A verbatim reproduction of the lines below, from the line containing "DELETE /api/links/:linkId: Eliminar" through the line containing "PUT /api/users/:userId: Actualizar", both ends included, is the whole required output.

=== Section Start ===

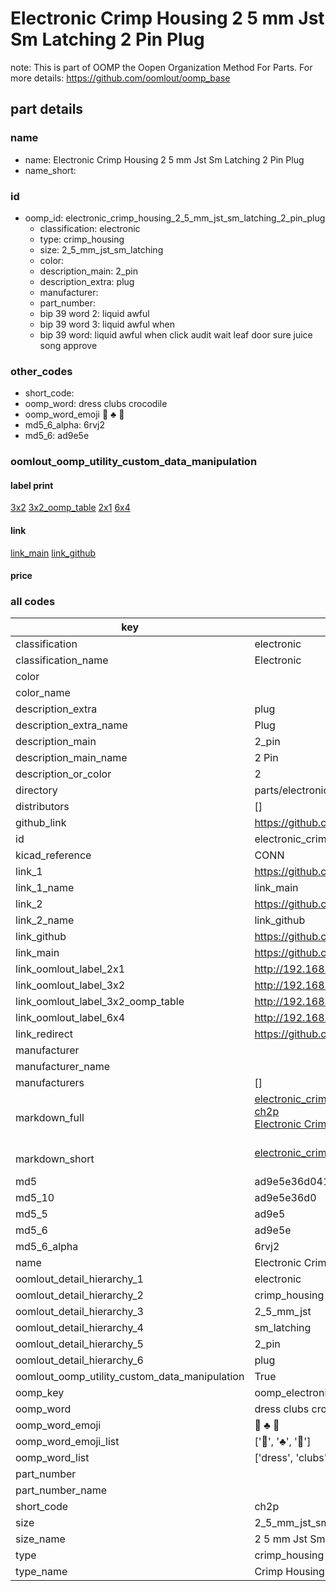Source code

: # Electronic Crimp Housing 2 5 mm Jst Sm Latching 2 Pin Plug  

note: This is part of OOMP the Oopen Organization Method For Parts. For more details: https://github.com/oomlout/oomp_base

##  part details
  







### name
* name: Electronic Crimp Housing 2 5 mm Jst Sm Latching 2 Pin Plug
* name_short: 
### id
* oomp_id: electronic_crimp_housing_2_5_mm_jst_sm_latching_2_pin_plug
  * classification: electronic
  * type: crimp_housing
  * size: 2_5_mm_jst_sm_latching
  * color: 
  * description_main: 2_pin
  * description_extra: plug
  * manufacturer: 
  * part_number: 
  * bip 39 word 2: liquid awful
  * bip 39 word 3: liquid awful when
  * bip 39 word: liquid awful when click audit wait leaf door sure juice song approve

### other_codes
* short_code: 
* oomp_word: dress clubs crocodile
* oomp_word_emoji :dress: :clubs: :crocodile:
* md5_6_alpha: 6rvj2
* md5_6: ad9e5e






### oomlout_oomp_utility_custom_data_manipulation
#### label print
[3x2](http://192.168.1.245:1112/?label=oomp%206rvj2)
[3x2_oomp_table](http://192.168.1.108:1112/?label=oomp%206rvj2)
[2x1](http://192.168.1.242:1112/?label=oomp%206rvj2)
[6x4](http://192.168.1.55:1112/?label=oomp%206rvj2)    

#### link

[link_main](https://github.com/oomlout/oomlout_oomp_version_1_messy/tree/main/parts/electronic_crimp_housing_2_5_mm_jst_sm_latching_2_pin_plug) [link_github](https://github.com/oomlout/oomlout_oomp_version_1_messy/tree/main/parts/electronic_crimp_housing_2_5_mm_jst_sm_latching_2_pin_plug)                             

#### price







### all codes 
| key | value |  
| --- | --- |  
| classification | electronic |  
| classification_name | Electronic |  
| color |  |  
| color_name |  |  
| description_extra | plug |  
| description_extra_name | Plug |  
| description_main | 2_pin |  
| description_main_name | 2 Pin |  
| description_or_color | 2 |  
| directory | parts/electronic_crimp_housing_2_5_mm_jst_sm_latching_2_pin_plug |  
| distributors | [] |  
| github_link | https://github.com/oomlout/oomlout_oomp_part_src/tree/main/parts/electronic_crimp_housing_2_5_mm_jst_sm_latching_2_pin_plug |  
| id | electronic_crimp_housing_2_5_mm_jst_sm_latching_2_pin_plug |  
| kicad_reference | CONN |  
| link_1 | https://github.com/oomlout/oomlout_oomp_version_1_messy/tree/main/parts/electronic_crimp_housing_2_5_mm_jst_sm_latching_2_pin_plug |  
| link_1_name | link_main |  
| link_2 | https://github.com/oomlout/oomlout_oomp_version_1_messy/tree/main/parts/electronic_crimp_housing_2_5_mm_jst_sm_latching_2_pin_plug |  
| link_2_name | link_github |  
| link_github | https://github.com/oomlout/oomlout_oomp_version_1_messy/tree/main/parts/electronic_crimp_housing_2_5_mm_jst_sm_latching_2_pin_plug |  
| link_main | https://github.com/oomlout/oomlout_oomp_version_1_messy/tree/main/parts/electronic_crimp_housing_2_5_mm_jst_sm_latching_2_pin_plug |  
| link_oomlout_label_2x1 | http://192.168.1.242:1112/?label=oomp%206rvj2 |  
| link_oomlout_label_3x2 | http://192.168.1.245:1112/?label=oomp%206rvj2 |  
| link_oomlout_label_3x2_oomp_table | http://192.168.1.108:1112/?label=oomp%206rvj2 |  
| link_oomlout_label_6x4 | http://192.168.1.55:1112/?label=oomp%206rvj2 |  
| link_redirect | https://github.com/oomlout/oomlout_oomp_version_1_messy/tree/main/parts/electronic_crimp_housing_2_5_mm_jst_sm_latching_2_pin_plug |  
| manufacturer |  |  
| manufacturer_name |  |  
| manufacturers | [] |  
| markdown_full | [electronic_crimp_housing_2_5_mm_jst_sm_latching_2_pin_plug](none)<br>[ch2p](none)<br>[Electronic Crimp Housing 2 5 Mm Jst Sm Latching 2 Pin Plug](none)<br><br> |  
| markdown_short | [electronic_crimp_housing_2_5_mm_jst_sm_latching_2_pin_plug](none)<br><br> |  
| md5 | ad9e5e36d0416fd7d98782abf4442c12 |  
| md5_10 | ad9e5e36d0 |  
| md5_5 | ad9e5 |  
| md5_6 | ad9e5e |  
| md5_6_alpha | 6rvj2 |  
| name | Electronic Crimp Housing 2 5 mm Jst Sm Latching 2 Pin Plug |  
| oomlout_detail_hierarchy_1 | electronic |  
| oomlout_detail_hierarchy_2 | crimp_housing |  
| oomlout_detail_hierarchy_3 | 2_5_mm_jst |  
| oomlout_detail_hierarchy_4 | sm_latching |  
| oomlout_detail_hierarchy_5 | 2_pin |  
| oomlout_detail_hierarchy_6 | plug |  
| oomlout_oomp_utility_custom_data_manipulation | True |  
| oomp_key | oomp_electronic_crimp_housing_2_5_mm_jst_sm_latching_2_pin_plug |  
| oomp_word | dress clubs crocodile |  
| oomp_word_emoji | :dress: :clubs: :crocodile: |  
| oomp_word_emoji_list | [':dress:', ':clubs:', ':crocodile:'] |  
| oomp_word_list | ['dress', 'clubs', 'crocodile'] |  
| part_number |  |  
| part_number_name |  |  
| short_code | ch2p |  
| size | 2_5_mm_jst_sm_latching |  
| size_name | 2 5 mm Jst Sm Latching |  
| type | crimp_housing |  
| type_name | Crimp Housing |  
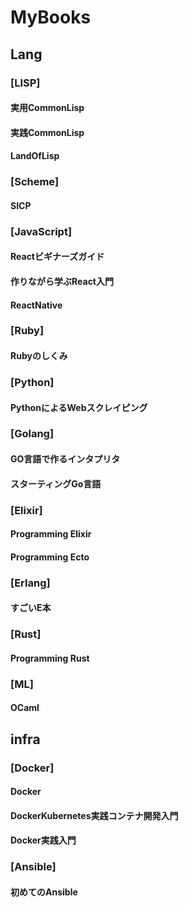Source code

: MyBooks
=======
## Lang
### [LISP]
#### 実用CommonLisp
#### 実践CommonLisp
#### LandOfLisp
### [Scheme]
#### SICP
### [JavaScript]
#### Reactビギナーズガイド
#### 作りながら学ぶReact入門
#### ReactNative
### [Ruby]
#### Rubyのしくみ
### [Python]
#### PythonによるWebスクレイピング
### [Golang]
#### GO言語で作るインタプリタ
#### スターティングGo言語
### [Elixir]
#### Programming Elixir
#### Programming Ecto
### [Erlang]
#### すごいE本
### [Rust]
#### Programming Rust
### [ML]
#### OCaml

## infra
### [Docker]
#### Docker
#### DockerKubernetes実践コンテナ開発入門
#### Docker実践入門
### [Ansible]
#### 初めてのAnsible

=== Section End ===
=== Section Start ===

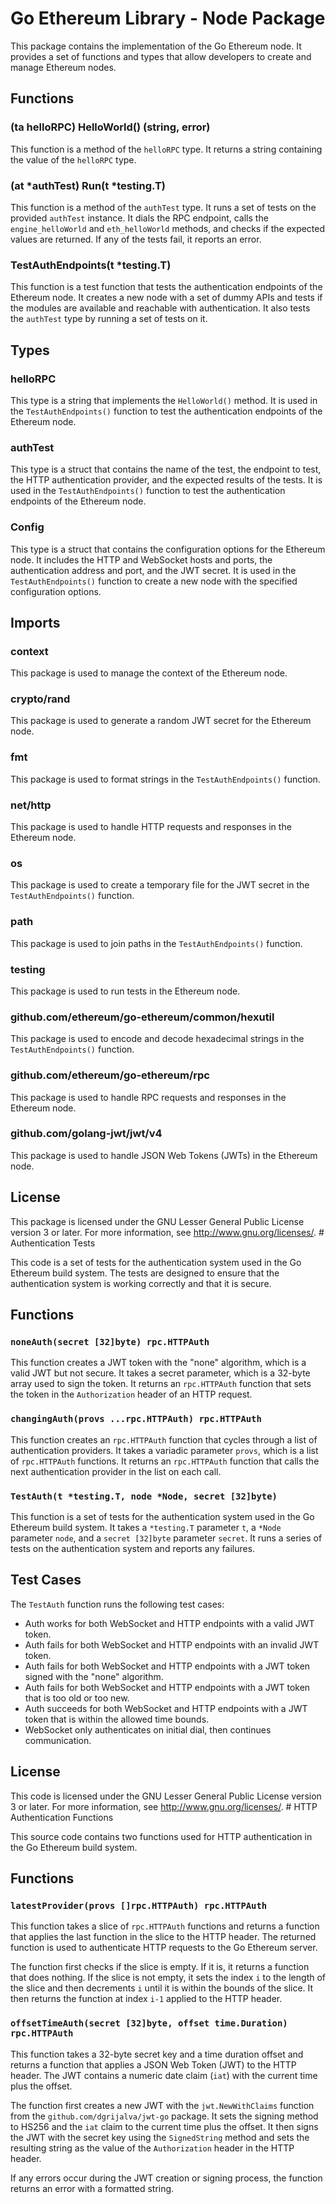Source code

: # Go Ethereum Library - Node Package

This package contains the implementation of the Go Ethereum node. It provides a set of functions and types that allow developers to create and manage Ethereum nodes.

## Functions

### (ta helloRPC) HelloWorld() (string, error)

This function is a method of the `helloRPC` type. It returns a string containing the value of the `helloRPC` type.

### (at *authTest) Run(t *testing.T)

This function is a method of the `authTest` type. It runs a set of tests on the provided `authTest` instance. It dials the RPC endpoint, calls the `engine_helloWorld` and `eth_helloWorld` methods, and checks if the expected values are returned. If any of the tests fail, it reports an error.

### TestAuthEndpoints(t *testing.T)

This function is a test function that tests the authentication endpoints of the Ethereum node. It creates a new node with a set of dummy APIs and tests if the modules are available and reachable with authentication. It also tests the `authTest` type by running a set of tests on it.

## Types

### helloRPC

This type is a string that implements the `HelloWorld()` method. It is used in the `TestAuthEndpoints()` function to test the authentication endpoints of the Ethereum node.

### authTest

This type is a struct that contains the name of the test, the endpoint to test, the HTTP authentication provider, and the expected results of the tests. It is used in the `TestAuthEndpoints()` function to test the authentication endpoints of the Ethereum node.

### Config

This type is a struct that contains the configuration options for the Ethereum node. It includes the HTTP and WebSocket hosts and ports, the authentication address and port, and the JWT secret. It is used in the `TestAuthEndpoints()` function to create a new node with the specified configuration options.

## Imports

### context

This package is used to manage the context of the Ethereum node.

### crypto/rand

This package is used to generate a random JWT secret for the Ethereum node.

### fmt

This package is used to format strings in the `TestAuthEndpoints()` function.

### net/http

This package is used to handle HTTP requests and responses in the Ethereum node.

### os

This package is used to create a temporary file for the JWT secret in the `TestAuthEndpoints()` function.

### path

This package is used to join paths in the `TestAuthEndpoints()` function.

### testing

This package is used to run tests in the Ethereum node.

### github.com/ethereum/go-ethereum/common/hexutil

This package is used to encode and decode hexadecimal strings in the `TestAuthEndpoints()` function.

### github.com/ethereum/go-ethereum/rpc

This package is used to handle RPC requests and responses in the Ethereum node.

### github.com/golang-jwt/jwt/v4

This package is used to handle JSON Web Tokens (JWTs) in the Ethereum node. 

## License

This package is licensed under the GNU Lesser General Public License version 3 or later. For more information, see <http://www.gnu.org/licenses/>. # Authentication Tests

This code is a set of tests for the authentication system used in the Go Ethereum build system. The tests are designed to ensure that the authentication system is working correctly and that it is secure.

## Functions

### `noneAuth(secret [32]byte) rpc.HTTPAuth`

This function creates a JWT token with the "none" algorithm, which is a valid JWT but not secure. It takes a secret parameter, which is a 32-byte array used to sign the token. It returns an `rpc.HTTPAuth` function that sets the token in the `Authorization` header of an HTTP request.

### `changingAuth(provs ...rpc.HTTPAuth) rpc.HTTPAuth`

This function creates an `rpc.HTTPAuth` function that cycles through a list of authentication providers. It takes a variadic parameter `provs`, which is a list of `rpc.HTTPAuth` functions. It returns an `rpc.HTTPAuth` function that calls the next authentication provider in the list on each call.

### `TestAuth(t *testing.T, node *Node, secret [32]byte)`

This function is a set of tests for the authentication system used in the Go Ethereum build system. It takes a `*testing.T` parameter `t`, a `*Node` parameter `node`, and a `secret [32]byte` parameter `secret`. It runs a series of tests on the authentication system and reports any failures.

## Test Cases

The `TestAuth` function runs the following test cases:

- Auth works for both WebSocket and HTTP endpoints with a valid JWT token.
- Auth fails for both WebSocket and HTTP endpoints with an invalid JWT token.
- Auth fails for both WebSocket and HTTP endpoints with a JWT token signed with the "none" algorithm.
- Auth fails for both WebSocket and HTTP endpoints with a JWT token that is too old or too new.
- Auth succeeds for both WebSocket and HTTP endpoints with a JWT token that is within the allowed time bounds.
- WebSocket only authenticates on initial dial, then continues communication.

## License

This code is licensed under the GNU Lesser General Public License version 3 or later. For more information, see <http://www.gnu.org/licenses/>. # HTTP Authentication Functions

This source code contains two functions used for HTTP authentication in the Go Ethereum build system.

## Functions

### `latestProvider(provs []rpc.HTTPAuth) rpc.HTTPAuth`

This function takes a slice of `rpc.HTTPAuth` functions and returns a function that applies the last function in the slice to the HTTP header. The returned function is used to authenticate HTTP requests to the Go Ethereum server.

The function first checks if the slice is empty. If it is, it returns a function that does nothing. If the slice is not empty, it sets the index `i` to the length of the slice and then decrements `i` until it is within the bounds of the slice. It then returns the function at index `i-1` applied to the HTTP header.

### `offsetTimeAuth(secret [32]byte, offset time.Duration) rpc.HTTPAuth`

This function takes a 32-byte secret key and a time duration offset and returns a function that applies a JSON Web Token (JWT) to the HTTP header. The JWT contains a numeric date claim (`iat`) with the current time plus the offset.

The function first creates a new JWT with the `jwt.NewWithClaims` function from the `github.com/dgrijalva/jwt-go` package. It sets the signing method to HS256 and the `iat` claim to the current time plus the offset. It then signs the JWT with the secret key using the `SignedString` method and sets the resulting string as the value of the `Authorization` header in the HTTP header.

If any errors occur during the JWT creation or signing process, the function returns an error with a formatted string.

=== Section End ===
=== Section Start ===

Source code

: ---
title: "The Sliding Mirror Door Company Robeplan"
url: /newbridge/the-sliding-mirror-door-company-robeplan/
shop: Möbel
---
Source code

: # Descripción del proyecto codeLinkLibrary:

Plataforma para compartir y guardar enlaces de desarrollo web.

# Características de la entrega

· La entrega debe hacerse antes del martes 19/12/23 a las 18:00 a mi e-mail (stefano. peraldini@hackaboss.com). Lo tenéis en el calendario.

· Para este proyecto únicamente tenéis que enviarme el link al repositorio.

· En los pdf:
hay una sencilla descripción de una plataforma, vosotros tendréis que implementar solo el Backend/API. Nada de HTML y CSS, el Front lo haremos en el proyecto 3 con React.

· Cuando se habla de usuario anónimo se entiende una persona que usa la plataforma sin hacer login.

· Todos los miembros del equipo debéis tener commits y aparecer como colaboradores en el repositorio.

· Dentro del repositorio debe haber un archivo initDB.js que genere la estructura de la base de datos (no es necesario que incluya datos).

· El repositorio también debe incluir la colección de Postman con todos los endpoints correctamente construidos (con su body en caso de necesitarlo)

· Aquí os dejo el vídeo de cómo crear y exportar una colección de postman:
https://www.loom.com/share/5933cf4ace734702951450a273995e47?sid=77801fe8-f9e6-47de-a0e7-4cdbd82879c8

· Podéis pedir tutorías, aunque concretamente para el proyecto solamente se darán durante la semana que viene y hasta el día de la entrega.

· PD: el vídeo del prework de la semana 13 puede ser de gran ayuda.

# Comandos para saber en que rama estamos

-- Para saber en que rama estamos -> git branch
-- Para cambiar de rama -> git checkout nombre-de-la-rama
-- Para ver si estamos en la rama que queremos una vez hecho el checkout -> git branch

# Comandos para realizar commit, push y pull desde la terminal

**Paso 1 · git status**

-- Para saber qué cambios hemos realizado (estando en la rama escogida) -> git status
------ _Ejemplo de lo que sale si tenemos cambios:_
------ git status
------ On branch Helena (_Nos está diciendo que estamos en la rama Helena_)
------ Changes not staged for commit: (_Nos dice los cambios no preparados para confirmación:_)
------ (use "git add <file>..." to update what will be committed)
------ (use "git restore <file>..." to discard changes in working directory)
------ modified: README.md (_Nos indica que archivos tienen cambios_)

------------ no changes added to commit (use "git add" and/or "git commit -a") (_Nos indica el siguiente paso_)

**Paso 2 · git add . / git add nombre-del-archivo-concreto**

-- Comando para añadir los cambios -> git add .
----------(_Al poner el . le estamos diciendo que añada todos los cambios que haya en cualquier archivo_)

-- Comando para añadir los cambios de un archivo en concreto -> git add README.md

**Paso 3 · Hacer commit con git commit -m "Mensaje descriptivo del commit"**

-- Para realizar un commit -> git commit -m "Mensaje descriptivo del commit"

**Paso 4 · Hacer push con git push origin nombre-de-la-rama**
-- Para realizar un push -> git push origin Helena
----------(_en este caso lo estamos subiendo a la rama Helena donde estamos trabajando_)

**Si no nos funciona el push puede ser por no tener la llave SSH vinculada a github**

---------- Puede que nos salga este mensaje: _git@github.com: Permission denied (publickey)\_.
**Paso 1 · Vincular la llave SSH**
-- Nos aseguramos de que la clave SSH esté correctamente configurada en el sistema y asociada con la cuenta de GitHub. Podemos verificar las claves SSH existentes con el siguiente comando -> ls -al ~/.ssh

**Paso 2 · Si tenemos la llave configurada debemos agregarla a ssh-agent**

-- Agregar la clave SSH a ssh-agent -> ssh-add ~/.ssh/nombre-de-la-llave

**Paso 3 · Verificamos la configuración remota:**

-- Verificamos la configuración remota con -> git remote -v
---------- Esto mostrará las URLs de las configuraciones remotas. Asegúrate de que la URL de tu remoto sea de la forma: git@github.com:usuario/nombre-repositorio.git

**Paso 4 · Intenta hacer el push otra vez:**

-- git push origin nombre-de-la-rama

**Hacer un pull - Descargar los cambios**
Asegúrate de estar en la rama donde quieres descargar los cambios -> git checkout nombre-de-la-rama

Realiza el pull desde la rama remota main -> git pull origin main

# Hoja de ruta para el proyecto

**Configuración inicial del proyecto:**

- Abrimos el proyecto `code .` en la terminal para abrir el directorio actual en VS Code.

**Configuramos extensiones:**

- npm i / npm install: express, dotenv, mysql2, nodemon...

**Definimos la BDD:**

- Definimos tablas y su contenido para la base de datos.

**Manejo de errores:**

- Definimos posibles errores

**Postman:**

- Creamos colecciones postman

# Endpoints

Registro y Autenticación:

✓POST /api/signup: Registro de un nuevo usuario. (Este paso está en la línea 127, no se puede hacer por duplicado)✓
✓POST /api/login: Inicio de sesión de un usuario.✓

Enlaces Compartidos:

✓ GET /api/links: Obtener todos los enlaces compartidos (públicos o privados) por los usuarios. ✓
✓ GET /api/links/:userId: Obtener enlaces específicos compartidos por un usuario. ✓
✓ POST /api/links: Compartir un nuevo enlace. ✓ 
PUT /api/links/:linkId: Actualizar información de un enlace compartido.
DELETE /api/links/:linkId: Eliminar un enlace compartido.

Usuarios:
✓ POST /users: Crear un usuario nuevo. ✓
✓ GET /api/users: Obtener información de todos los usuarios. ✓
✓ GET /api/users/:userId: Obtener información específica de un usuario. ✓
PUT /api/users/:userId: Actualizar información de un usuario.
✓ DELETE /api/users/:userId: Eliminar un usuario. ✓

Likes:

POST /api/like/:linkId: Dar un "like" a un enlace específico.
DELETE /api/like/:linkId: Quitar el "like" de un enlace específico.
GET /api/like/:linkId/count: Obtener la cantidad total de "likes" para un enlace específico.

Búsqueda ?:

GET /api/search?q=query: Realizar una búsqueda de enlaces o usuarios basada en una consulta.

=== Section End ===

ANSWER FOR THIS EXERCISE
DELETE /api/links/:linkId: Eliminar un enlace compartido.

Usuarios:
✓ POST /users: Crear un usuario nuevo. ✓
✓ GET /api/users: Obtener información de todos los usuarios. ✓
✓ GET /api/users/:userId: Obtener información específica de un usuario. ✓
PUT /api/users/:userId: Actualizar información de un usuario.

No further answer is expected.